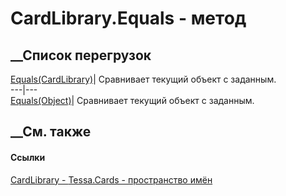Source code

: # CardLibrary.Equals - метод
##  __Список перегрузок
[Equals(CardLibrary)](M_Tessa_Cards_CardLibrary_Equals_1.htm)| Сравнивает
текущий объект с заданным.  
---|---  
[Equals(Object)](M_Tessa_Cards_CardLibrary_Equals.htm)| Сравнивает текущий
объект с заданным.  
##  __См. также
#### Ссылки
[CardLibrary - ](T_Tessa_Cards_CardLibrary.htm)
[Tessa.Cards - пространство имён](N_Tessa_Cards.htm)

┄┄┄┄┄┄┄┄┄┄

Problem to work on: Reproduce every record above word for word. Leave the pictures out.

Written response:
Source code

: # CardLibrary.Equals - метод
##  __Список перегрузок
[Equals(CardLibrary)](M_Tessa_Cards_CardLibrary_Equals_1.htm)| Сравнивает
текущий объект с заданным.  
---|---  
[Equals(Object)](M_Tessa_Cards_CardLibrary_Equals.htm)| Сравнивает текущий
объект с заданным.  
##  __См. также
#### Ссылки
[CardLibrary - ](T_Tessa_Cards_CardLibrary.htm)
[Tessa.Cards - пространство имён](N_Tessa_Cards.htm)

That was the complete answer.